# Training for the uncoordinated?



## khrios (May 5, 2010)

I would like to participate in obedience training with my new dog. However, I can just imagine me the clicker in one hand, the treat on the other, forgetting the dog, dropping the clicker, tripping over the leash. Seems like so much!

What other ways of training dogs are there?


----------



## Charliethree (Jul 18, 2010)

You can use a 'marker word' instead of a clicker, choose a word that you can say quickly, such as 'Yes'. You 'power it up' the same way as you do a clicker, and use it the same way. To 'power it up'(teach your dog what 'Yes' means) start off in a low distraction area and say 'Yes' in a cheerful tone, when your dog looks at you, give him a treat, don't worry about what he is doing at this point, wait until he looks away or moves away and repeat, repeat. You know he has 'got it' when you say 'yes' and he looks at you right away.The benefit of a marker word is you always have it with you, and it is easy to use. 
A lot of people find it a little too awkward to use a clicker, when they are just starting out, after all there is enough to think about!! Good luck with your training, and have fun!


----------



## Loisiana (Jul 29, 2009)

I don't clicker train. I store a few treats in my mouth and take one out as needed so I don't have to hold a handful at a time.


----------



## Megora (Jun 7, 2010)

I would take the clicker class... if anything to learn the timing and understand the training method. 

I'm uncoordinated too (ask me how many times my dog was offered the clicker as a treat instead of the treat because of me getting my hands mixed up!  ), but I did learn a lot from that class. 

I use a "YES" marker.

*** I should say I do not do true clicker training. When I say YES, it initially meant that my dog did EXACTLY what I wanted and a treat was coming. There was no "loading" the word first.


----------



## Jige (Mar 17, 2011)

You should see me in the field.....lol. Okay dog at side send him out have whistle in mouth easier to remeber when it is there. Mentally go over the number of toots for what I want. Dont fall on any the mole hills or trip over the high grass. Safety on the gun pretend to shoot...dang forgot to take safety off....hold on guys....oh yea whistle blast..fetch it up Jige. Whew....so much to remeber and plus you are freeezing so the teeth chatter doesnt help.

What I am saying is you do finally get it all together just remeber to laugh at yourself....because you know that behind your back your fellow trainers are laughing.


----------



## LibertyME (Jan 6, 2007)

I dare say "most" clicker training is done off leash...(obviously not in most public puppy classes) 
While in the very early stages rewards are kept on your body or in your mouth...they are quickly removed from your body....

honestly Im not that coordinated...and I can manage - sometimes not so gracefully...but I do manage 

i


----------



## BriGuy (Aug 31, 2010)

Don't worry about it. I am an uncoordinated as they come, and I managed! I have this terrible habit of stuffing everything in my pockets, so I bought a lanyard for my clicker. Then it can go around my neck, and I know where it is when I need it. 

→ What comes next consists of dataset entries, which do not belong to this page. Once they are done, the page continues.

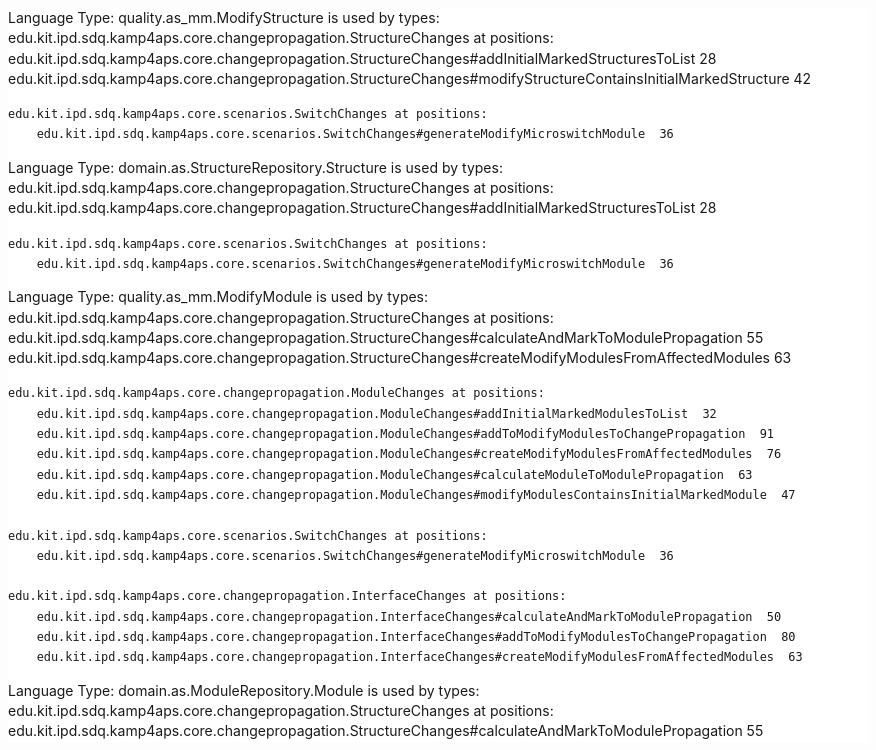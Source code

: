 Language Type:
quality.as_mm.ModifyStructure
is used by types:
	edu.kit.ipd.sdq.kamp4aps.core.changepropagation.StructureChanges at positions:
 		edu.kit.ipd.sdq.kamp4aps.core.changepropagation.StructureChanges#addInitialMarkedStructuresToList  28
		edu.kit.ipd.sdq.kamp4aps.core.changepropagation.StructureChanges#modifyStructureContainsInitialMarkedStructure  42

	edu.kit.ipd.sdq.kamp4aps.core.scenarios.SwitchChanges at positions:
 		edu.kit.ipd.sdq.kamp4aps.core.scenarios.SwitchChanges#generateModifyMicroswitchModule  36

Language Type:
domain.as.StructureRepository.Structure
is used by types:
	edu.kit.ipd.sdq.kamp4aps.core.changepropagation.StructureChanges at positions:
 		edu.kit.ipd.sdq.kamp4aps.core.changepropagation.StructureChanges#addInitialMarkedStructuresToList  28

	edu.kit.ipd.sdq.kamp4aps.core.scenarios.SwitchChanges at positions:
 		edu.kit.ipd.sdq.kamp4aps.core.scenarios.SwitchChanges#generateModifyMicroswitchModule  36

Language Type:
quality.as_mm.ModifyModule
is used by types:
	edu.kit.ipd.sdq.kamp4aps.core.changepropagation.StructureChanges at positions:
 		edu.kit.ipd.sdq.kamp4aps.core.changepropagation.StructureChanges#calculateAndMarkToModulePropagation  55
		edu.kit.ipd.sdq.kamp4aps.core.changepropagation.StructureChanges#createModifyModulesFromAffectedModules  63

	edu.kit.ipd.sdq.kamp4aps.core.changepropagation.ModuleChanges at positions:
 		edu.kit.ipd.sdq.kamp4aps.core.changepropagation.ModuleChanges#addInitialMarkedModulesToList  32
		edu.kit.ipd.sdq.kamp4aps.core.changepropagation.ModuleChanges#addToModifyModulesToChangePropagation  91
		edu.kit.ipd.sdq.kamp4aps.core.changepropagation.ModuleChanges#createModifyModulesFromAffectedModules  76
		edu.kit.ipd.sdq.kamp4aps.core.changepropagation.ModuleChanges#calculateModuleToModulePropagation  63
		edu.kit.ipd.sdq.kamp4aps.core.changepropagation.ModuleChanges#modifyModulesContainsInitialMarkedModule  47

	edu.kit.ipd.sdq.kamp4aps.core.scenarios.SwitchChanges at positions:
 		edu.kit.ipd.sdq.kamp4aps.core.scenarios.SwitchChanges#generateModifyMicroswitchModule  36

	edu.kit.ipd.sdq.kamp4aps.core.changepropagation.InterfaceChanges at positions:
 		edu.kit.ipd.sdq.kamp4aps.core.changepropagation.InterfaceChanges#calculateAndMarkToModulePropagation  50
		edu.kit.ipd.sdq.kamp4aps.core.changepropagation.InterfaceChanges#addToModifyModulesToChangePropagation  80
		edu.kit.ipd.sdq.kamp4aps.core.changepropagation.InterfaceChanges#createModifyModulesFromAffectedModules  63

Language Type:
domain.as.ModuleRepository.Module
is used by types:
	edu.kit.ipd.sdq.kamp4aps.core.changepropagation.StructureChanges at positions:
 		edu.kit.ipd.sdq.kamp4aps.core.changepropagation.StructureChanges#calculateAndMarkToModulePropagation  55
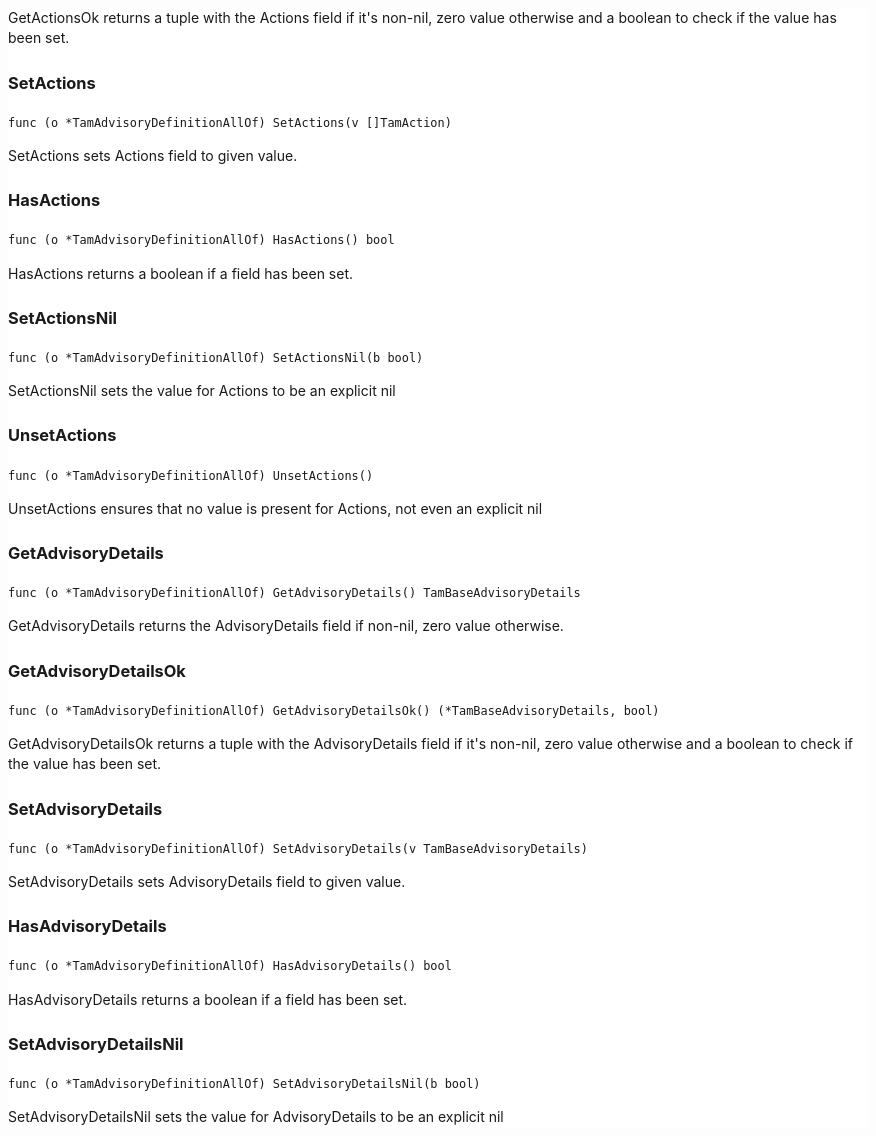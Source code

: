 GetActionsOk returns a tuple with the Actions field if it's non-nil, zero value otherwise
and a boolean to check if the value has been set.

### SetActions

`func (o *TamAdvisoryDefinitionAllOf) SetActions(v []TamAction)`

SetActions sets Actions field to given value.

### HasActions

`func (o *TamAdvisoryDefinitionAllOf) HasActions() bool`

HasActions returns a boolean if a field has been set.

### SetActionsNil

`func (o *TamAdvisoryDefinitionAllOf) SetActionsNil(b bool)`

 SetActionsNil sets the value for Actions to be an explicit nil

### UnsetActions
`func (o *TamAdvisoryDefinitionAllOf) UnsetActions()`

UnsetActions ensures that no value is present for Actions, not even an explicit nil
### GetAdvisoryDetails

`func (o *TamAdvisoryDefinitionAllOf) GetAdvisoryDetails() TamBaseAdvisoryDetails`

GetAdvisoryDetails returns the AdvisoryDetails field if non-nil, zero value otherwise.

### GetAdvisoryDetailsOk

`func (o *TamAdvisoryDefinitionAllOf) GetAdvisoryDetailsOk() (*TamBaseAdvisoryDetails, bool)`

GetAdvisoryDetailsOk returns a tuple with the AdvisoryDetails field if it's non-nil, zero value otherwise
and a boolean to check if the value has been set.

### SetAdvisoryDetails

`func (o *TamAdvisoryDefinitionAllOf) SetAdvisoryDetails(v TamBaseAdvisoryDetails)`

SetAdvisoryDetails sets AdvisoryDetails field to given value.

### HasAdvisoryDetails

`func (o *TamAdvisoryDefinitionAllOf) HasAdvisoryDetails() bool`

HasAdvisoryDetails returns a boolean if a field has been set.

### SetAdvisoryDetailsNil

`func (o *TamAdvisoryDefinitionAllOf) SetAdvisoryDetailsNil(b bool)`

 SetAdvisoryDetailsNil sets the value for AdvisoryDetails to be an explicit nil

You will also quickly get the hang of handling the treats. For me, the Charlie Bear treats just seem to be the easiest to manage. I can hold some in my hand, and move them around so one is "at the ready" when I click.

Good luck!


----------



## Deber (Aug 23, 2011)

You folks crack me up! And forgive me getting into this since I can offer nothing, but honestly immagining a mouthful of treats (Instinct would compell me to swallow), picturing falling all over, shooting a gun on safety.....OMG have I told all of you lately how much I have gained in your friendship! It is wonderful to hear you successful trainers are still people. Bless you for your honesty and such wonderful laughter.

I could mention showing and stepping in a hole and falling on my face, or the time I went into the ring and forgot I had put my bangs in a little pony tail to keep it out of my eyes and entered the ring looking like a unicorn...I sadly could go on. Again thank you for the chuckles!
Deb


----------



## Jige (Mar 17, 2011)

> I went into the ring and forgot I had put my bangs in a little pony tail to keep it out of my eyes and entered the ring looking like a unicorn...


I actually laughed out loud at this. Yes we are all human and sadly we have a tendency to make fools of ourselves.


----------



## Muddypaws (Apr 20, 2009)

Loisiana said:


> I don't clicker train. I store a few treats in my mouth and take one out as needed so I don't have to hold a handful at a time.


I tried this once... almost choked to death. It takes a talent I don't have...


----------



## khrios (May 5, 2010)

Oh... thank you all for the stories and laughter. I like the idea of having a lanyard for the clicker. I also like the idea of a 'marker word'. 

Can you recommend books, DVDs, videos that can give me a head start?


----------



## BriGuy (Aug 31, 2010)

khrios said:


> Oh... thank you all for the stories and laughter. I like the idea of having a lanyard for the clicker. I also like the idea of a 'marker word'.
> 
> Can you recommend books, DVDs, videos that can give me a head start?


Some of my favorite books:

This book (available as a download) had a good explanation of clicker training, including some pitfalls and other things to avoid. 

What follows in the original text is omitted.